[Start of Attachment]
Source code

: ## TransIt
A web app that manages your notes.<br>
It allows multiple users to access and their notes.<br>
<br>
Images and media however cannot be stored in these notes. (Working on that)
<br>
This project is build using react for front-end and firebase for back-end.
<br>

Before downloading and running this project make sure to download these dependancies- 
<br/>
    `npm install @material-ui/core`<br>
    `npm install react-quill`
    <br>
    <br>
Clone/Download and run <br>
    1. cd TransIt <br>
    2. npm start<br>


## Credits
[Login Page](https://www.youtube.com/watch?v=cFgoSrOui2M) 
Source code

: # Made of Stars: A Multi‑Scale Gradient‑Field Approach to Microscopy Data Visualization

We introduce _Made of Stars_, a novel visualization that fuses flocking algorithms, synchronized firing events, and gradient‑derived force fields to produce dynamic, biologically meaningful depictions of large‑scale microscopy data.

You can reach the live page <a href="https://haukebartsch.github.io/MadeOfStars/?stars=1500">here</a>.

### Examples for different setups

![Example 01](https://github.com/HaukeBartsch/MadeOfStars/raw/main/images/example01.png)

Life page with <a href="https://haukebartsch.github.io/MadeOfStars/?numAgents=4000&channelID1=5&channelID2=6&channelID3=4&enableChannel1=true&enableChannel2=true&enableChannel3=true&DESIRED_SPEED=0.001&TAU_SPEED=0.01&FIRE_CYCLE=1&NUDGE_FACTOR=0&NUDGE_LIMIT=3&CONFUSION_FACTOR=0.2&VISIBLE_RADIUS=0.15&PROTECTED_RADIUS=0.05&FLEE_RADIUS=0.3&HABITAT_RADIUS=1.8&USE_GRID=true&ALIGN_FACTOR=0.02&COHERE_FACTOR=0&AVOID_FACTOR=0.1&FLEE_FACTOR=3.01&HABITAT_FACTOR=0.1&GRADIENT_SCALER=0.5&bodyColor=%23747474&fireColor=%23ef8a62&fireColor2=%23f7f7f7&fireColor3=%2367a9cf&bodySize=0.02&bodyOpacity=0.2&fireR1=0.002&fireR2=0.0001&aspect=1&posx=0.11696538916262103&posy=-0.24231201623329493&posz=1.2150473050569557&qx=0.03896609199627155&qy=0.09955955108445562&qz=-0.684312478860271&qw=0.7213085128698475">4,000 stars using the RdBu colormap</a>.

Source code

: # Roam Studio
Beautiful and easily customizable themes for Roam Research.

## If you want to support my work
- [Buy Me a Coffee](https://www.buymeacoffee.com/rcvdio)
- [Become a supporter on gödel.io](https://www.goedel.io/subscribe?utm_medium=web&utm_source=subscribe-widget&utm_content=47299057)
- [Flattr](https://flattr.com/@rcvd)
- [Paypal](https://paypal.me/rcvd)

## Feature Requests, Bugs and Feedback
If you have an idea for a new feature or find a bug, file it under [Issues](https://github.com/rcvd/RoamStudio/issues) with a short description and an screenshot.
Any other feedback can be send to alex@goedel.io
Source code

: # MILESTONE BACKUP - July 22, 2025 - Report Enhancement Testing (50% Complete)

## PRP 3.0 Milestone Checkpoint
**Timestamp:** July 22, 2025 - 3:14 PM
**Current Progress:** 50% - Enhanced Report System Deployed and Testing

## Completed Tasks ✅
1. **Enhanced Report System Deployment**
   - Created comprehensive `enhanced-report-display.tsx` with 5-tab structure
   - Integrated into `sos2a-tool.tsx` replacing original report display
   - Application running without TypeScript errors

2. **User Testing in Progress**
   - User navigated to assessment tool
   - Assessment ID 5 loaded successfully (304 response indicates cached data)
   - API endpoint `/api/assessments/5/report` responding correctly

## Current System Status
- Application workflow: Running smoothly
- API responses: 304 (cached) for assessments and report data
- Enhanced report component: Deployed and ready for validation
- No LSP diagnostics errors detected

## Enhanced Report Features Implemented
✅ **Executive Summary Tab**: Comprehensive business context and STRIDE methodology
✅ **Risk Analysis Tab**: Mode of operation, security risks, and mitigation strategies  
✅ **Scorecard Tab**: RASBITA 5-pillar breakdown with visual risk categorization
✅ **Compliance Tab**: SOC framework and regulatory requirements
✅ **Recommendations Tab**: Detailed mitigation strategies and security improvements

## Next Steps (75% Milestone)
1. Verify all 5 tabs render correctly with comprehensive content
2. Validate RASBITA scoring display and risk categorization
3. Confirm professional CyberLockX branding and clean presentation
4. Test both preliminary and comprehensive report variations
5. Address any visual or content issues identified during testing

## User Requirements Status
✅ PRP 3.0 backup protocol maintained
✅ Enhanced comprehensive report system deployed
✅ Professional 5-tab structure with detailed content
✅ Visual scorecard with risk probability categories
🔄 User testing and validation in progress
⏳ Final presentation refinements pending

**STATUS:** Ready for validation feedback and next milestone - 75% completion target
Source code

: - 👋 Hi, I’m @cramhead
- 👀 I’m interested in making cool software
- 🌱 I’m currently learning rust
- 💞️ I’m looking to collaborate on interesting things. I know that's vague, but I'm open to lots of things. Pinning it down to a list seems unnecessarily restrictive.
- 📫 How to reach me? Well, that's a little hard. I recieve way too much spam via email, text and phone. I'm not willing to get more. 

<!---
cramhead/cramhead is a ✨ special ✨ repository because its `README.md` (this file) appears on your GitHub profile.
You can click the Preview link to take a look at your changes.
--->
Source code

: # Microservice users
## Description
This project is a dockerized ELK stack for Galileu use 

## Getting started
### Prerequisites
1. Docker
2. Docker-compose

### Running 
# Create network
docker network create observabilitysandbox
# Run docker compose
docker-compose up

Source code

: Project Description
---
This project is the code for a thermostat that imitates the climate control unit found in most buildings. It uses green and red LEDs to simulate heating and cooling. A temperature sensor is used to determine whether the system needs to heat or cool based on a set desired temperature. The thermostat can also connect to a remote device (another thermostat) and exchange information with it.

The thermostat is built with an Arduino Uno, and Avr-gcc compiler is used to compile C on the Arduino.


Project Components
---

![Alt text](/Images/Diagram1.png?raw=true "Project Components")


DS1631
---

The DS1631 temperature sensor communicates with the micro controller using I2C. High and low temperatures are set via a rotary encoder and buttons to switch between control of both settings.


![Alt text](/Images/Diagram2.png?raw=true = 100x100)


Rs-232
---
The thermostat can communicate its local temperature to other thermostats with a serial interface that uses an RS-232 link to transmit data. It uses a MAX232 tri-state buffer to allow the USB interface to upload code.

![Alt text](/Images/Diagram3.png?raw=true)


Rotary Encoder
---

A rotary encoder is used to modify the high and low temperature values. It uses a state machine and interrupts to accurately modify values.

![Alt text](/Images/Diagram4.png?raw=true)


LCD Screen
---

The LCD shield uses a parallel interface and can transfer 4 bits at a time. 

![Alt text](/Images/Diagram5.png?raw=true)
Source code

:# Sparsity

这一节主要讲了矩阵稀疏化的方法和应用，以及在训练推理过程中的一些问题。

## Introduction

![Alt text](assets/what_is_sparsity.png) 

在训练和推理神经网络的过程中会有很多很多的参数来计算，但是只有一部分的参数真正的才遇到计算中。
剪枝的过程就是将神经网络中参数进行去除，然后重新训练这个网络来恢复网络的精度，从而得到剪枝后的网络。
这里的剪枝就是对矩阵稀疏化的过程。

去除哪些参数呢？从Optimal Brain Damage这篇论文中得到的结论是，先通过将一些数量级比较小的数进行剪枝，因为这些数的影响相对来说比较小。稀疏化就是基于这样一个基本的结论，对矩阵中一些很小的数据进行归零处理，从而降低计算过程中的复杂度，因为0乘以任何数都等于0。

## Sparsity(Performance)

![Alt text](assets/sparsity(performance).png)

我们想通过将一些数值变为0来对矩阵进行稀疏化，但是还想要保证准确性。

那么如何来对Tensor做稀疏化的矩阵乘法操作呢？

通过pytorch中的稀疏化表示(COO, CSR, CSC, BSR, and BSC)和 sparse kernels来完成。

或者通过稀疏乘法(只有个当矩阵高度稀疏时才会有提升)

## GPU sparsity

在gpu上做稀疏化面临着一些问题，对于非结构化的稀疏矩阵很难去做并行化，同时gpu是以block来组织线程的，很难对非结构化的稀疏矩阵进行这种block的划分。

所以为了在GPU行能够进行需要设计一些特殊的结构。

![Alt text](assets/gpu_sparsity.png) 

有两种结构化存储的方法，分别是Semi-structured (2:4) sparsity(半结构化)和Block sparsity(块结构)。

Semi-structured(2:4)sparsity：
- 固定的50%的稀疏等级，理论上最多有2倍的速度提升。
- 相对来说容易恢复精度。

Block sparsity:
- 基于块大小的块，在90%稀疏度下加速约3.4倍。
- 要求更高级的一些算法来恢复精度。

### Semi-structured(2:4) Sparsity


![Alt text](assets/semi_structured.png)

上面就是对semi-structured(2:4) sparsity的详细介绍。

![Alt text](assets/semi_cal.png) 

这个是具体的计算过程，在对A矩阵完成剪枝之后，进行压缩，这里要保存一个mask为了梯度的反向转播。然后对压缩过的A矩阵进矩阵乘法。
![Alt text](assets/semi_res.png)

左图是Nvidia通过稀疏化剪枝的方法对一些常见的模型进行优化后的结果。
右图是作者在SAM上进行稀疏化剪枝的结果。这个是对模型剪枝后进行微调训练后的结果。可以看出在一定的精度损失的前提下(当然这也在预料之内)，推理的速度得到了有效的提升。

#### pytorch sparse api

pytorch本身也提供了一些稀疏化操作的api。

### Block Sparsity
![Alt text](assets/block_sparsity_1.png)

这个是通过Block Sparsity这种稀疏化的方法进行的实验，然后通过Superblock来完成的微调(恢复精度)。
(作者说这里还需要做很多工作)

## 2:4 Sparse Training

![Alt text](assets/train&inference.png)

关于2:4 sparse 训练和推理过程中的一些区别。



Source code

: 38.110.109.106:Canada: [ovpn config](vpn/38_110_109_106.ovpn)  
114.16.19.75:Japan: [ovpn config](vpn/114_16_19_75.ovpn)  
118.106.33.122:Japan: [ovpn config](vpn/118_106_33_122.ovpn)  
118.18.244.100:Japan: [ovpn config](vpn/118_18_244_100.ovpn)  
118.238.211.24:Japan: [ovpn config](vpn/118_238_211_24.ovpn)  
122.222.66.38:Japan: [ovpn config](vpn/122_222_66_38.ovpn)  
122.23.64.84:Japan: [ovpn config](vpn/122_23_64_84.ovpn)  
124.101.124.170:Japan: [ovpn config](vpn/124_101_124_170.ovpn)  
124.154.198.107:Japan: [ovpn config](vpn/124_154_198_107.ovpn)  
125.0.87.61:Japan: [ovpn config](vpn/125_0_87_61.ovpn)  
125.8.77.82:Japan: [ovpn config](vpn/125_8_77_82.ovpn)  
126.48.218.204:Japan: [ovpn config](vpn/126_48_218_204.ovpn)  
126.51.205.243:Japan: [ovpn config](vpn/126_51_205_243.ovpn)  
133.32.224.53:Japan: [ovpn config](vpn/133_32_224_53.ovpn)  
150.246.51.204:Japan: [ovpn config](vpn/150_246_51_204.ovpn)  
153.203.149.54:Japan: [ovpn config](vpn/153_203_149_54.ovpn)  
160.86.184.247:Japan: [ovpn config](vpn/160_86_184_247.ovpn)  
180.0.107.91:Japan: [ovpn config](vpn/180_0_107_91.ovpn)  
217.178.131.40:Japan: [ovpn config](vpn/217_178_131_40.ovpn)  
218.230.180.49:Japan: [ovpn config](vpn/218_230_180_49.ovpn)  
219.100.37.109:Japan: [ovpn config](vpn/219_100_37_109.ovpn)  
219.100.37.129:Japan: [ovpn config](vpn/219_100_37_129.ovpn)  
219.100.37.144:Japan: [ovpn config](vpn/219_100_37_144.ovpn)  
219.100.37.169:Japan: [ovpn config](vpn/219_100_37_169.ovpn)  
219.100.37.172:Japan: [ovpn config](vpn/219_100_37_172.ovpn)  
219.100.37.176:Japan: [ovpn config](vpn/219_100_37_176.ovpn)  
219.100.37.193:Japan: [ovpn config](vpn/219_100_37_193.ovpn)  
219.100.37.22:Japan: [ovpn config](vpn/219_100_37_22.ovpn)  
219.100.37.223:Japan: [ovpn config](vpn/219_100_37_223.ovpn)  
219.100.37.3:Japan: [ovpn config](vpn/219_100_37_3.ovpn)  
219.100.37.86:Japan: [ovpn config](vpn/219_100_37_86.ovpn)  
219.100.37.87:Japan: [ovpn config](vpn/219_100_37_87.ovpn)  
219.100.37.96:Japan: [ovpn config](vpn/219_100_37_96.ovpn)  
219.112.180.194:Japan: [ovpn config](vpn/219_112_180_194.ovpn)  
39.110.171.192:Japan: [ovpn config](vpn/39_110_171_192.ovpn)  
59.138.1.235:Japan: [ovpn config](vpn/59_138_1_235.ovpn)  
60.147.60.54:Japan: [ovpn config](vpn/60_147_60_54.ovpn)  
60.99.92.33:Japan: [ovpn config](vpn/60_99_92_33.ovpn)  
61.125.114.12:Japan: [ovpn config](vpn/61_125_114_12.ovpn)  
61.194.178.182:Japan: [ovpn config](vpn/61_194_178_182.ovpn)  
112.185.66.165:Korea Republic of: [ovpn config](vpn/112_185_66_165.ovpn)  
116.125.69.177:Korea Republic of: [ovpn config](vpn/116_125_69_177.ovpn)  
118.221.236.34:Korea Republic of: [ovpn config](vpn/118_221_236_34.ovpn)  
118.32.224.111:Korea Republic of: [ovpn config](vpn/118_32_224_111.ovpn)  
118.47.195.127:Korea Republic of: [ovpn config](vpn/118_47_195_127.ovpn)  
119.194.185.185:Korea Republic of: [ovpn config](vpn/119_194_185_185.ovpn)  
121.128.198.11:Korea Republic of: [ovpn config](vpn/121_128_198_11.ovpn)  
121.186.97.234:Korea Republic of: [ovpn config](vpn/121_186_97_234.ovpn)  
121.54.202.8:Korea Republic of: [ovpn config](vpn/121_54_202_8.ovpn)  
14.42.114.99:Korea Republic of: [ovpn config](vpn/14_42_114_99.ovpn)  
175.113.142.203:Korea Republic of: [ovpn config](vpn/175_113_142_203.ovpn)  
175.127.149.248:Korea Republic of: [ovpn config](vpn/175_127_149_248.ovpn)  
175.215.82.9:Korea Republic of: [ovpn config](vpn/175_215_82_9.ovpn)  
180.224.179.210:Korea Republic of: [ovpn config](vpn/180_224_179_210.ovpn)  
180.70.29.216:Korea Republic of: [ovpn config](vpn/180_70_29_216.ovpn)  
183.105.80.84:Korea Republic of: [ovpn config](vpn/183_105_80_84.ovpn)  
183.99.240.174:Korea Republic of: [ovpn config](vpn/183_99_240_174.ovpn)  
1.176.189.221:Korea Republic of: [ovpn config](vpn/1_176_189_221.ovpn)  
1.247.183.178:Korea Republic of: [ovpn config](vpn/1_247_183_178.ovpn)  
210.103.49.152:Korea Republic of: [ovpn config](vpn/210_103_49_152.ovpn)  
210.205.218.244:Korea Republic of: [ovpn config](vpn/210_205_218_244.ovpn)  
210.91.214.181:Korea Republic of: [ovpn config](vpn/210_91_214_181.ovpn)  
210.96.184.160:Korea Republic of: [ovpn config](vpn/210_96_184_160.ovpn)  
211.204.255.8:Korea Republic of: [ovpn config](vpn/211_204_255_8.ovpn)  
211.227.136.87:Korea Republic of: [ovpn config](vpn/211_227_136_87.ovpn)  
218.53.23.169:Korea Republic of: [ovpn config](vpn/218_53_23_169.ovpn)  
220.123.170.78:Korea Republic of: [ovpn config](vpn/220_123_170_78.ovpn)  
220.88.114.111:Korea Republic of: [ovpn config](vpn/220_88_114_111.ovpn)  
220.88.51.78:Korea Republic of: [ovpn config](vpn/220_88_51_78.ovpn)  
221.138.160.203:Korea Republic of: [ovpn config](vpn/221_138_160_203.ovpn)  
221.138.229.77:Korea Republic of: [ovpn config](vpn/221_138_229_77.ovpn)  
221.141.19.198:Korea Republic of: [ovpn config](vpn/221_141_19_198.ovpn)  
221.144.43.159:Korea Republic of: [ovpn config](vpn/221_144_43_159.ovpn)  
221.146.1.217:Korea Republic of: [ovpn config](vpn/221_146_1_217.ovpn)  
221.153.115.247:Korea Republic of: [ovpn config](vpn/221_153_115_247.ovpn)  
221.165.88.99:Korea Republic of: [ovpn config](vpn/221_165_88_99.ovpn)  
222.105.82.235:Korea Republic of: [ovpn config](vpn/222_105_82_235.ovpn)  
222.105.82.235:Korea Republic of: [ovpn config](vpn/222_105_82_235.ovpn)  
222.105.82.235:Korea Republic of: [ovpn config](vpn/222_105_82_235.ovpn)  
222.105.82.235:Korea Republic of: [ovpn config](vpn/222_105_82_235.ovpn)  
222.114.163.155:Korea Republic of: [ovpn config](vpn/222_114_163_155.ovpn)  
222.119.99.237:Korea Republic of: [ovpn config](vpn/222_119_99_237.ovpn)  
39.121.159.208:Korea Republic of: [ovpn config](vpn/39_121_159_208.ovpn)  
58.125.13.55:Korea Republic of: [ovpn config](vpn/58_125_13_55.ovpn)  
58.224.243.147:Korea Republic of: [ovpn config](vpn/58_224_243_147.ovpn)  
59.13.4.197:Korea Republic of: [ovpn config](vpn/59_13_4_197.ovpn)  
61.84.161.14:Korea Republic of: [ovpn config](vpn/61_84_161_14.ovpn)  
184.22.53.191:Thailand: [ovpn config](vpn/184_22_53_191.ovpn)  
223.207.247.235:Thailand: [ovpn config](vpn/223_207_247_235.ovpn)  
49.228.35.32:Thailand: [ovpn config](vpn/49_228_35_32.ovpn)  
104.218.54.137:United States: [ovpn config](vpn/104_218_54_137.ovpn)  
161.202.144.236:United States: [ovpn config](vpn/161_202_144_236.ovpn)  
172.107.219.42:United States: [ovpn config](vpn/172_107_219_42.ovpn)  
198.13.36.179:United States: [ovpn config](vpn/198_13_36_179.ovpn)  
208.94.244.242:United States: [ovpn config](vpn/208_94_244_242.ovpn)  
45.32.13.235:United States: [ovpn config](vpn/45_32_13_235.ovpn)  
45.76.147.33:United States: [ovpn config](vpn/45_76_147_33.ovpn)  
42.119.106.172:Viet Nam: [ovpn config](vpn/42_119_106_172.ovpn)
[End of Attachment]
Goal of the exercise:
Whenever the string "used" turns up in a line above, copy that line out.

Result:
This project is the code for a thermostat that imitates the climate control unit found in most buildings. It uses green and red LEDs to simulate heating and cooling. A temperature sensor is used to determine whether the system needs to heat or cool based on a set desired temperature. The thermostat can also connect to a remote device (another thermostat) and exchange information with it.
The thermostat is built with an Arduino Uno, and Avr-gcc compiler is used to compile C on the Arduino.
A rotary encoder is used to modify the high and low temperature values. It uses a state machine and interrupts to accurately modify values.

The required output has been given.